▸ **Data records**
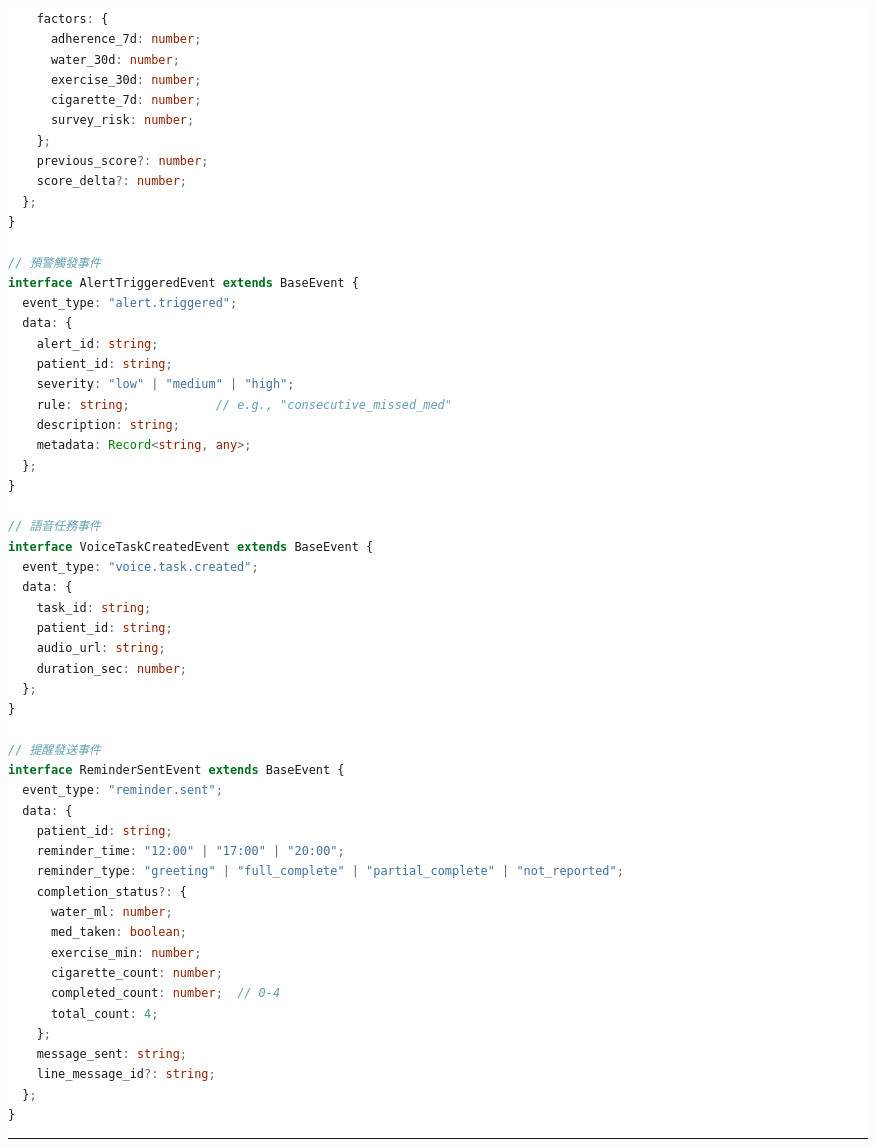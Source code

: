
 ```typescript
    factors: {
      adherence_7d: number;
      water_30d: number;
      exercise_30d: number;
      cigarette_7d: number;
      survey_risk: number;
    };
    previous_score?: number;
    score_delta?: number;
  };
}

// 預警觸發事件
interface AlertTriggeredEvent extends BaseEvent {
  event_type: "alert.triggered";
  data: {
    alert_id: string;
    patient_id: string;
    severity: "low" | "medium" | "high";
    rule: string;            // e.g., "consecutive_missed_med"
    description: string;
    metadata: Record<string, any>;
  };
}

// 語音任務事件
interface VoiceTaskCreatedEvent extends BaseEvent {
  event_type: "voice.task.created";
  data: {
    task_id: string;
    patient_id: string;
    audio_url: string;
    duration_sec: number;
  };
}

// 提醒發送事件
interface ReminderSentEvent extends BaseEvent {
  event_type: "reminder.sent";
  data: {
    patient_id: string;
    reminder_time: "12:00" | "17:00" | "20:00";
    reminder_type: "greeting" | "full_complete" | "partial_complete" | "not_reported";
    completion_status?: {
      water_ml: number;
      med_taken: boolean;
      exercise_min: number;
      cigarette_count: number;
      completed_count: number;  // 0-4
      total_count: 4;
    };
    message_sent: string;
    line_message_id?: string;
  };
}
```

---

---

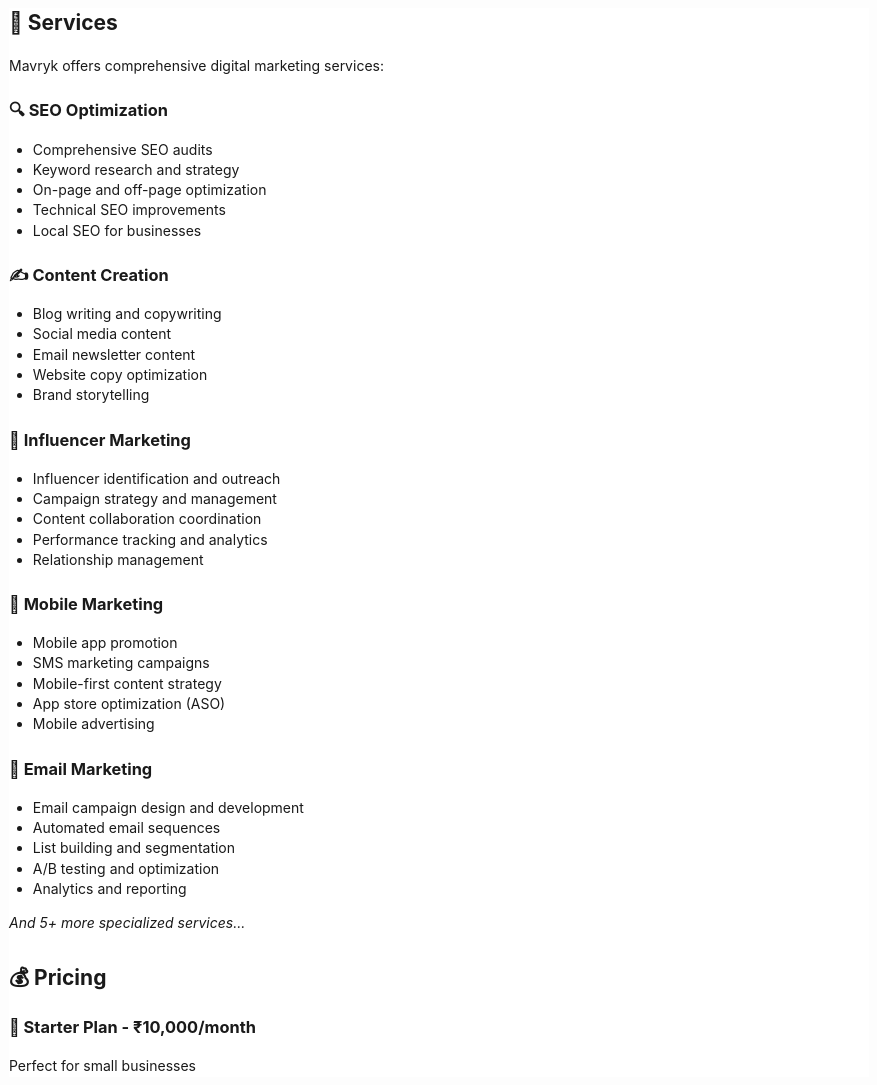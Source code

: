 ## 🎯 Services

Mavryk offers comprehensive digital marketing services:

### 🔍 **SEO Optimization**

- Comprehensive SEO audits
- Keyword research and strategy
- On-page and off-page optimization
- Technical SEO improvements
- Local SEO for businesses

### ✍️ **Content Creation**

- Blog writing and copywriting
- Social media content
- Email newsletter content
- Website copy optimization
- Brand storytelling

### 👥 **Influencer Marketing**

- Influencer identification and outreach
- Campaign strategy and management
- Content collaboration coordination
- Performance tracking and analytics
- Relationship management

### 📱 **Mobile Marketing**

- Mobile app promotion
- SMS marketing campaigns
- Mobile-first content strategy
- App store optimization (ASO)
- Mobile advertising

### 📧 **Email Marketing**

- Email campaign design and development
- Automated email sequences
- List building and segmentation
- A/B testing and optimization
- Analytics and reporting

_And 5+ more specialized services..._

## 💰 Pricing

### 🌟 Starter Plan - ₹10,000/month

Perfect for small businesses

▸ **Action item**
Among the lines of the data, which ones contain the word "businesses"? Show them.

▸ **Written response**
- Local SEO for businesses
Perfect for small businesses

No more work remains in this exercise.